NUDE WITH HANDGUN AND ROSARY
The small silver crucified man hangs between her breasts like an arrow directing attention away from the face in its nimbus of unasked-for beauty, all that stands between her and apparition, while pointing the way to the ever inexplicable V, all that’s left of her animal: damp, like the tip of a painter’s brush just dipped in darkest blue. She had put the thing on like a necklace and gone to admire it in the full-length mirror, in muted light the color of gold’s shadow at this late-afternoon hour. There’s a light that enters houses with no other house in sight. How describe it? But then there are more important thins to think about than light. It lies on the dresser blackly glowing, the one object that’s completely self-explanatory here. Just look at you, child with the sun-colored eyes, waiting in line with love’s innumerable patients and their grievances at scarecrowlike standstill, how slowly, how badly, they mend; just one more being tested in need of new double-thick Coke-bottle glasses, straining in the poor light to make out the oversize letters of their own obituaries while they’re waiting to be born… Soon, soon, between one instant and the next, you will be well.

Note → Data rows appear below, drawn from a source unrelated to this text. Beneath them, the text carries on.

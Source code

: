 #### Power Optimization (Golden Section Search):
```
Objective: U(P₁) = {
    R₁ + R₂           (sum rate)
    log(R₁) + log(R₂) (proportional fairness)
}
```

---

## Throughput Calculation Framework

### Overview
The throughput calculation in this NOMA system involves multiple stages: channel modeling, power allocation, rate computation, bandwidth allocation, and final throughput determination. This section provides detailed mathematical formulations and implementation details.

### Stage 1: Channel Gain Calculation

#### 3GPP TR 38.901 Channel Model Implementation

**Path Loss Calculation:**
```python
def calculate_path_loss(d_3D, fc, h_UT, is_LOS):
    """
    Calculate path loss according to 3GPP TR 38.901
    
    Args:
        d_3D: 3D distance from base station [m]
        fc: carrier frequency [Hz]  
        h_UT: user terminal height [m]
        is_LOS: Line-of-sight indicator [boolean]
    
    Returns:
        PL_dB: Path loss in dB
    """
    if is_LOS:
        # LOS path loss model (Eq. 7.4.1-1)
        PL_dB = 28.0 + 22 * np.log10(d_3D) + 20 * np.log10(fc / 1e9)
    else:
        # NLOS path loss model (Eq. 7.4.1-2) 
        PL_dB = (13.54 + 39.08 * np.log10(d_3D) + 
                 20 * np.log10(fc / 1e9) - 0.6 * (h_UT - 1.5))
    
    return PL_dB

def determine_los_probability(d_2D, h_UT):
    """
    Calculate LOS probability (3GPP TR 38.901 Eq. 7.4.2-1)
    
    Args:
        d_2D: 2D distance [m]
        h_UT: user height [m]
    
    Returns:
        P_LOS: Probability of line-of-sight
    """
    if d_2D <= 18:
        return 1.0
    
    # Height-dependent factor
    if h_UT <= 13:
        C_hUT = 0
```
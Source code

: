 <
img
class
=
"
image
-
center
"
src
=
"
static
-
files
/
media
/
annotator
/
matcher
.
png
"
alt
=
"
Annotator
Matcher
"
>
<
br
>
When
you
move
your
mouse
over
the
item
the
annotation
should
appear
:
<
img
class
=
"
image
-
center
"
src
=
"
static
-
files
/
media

There is a sound that comes from houses with no other house in sight.
DEAD SEAGULL
Seagull in the corn, postage stamp-size cornfield in the woods, in the middle of the state, and how you ever got here. Weather of heaven, July Massachusetts, the blue sky one endless goodbye. Give me a minute, maggot-swarming preview of the future, give me a moment. You can hone a blade until there is no blade, or dwell with magnifying glass so long on a word that finally it darkens, is not, and fire in widening circles consumes the world. For a moment only, stay with me, mystery. Before you change completely into something other, slow cloud, entrance, spell, not yet remembered name, stay; tell me what you mean. A dead bird is not a dead bird I was once told by someone who knows.
SONG
Wisteria rain, where is your child-mother? This must be the last bee on earth. So you find no more grandeur or mystery here? Perhaps you neglected to bring any. Heckling sparrows, vast electron cloud of gnats on windless water. Night blue volume in a language no one reads…Are we tired yet? Are you finished debating the blind who insist that light doesn’t exist, and have proof of it? Nobody’s alone, God is alone. If you liked being born, you’ll love dying.